Dataset excerpts
********
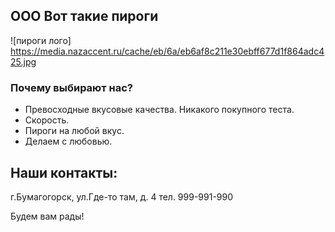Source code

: ## ООО Вот такие пироги

![пироги лого] https://media.nazaccent.ru/cache/eb/6a/eb6af8c211e30ebff677d1f864adc425.jpg

###  Почему выбирают нас?

- Превосходные вкусовые качества. Никакого покупного теста.
- Скорость.
- Пироги на любой вкус.
- Делаем с любовью.

## Наши контакты:

г.Бумагогорск, ул.Где-то там, д. 4
тел. 999-991-990

Будем вам рады!
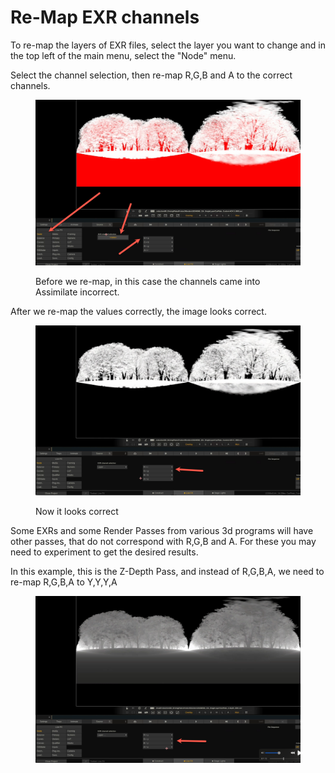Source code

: # Re-Map EXR channels

To re-map the layers of EXR files, select the layer you want to change and in the top left of the main menu, select the "Node" menu.&#x20;

Select the channel selection, then re-map R,G,B and A to the correct channels.&#x20;

<figure><img src="../.gitbook/assets/image.png" alt=""><figcaption><p>Before we re-map, in this case the channels came into Assimilate incorrect.</p></figcaption></figure>

After we re-map the values correctly, the image looks correct.

<figure><img src="../.gitbook/assets/image (1).png" alt=""><figcaption><p>Now it looks correct</p></figcaption></figure>

Some EXRs and some Render Passes from various 3d programs will have other passes, that do not correspond with R,G,B and A. For these you may need to experiment to get the desired results.&#x20;

In this example, this is the Z-Depth Pass, and instead of R,G,B,A, we need to re-map R,G,B,A to Y,Y,Y,A&#x20;

<figure><img src="../.gitbook/assets/image (2).png" alt=""><figcaption></figcaption></figure>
********
WORK TO COMPLETE
Full copy, no pictures: write out each line of the data exactly as it stands.

WRITTEN ANSWER
Source code

: ## ООО Вот такие пироги

![пироги лого] https://media.nazaccent.ru/cache/eb/6a/eb6af8c211e30ebff677d1f864adc425.jpg

###  Почему выбирают нас?

- Превосходные вкусовые качества. Никакого покупного теста.
- Скорость.
- Пироги на любой вкус.
- Делаем с любовью.

## Наши контакты:

г.Бумагогорск, ул.Где-то там, д. 4
тел. 999-991-990

Будем вам рады!
Source code

: # Re-Map EXR channels

To re-map the layers of EXR files, select the layer you want to change and in the top left of the main menu, select the "Node" menu.&#x20;

Select the channel selection, then re-map R,G,B and A to the correct channels.&#x20;

<figure><img src="../.gitbook/assets/image.png" alt=""><figcaption><p>Before we re-map, in this case the channels came into Assimilate incorrect.</p></figcaption></figure>

After we re-map the values correctly, the image looks correct.

<figure><img src="../.gitbook/assets/image (1).png" alt=""><figcaption><p>Now it looks correct</p></figcaption></figure>

Some EXRs and some Render Passes from various 3d programs will have other passes, that do not correspond with R,G,B and A. For these you may need to experiment to get the desired results.&#x20;

In this example, this is the Z-Depth Pass, and instead of R,G,B,A, we need to re-map R,G,B,A to Y,Y,Y,A&#x20;

<figure><img src="../.gitbook/assets/image (2).png" alt=""><figcaption></figcaption></figure>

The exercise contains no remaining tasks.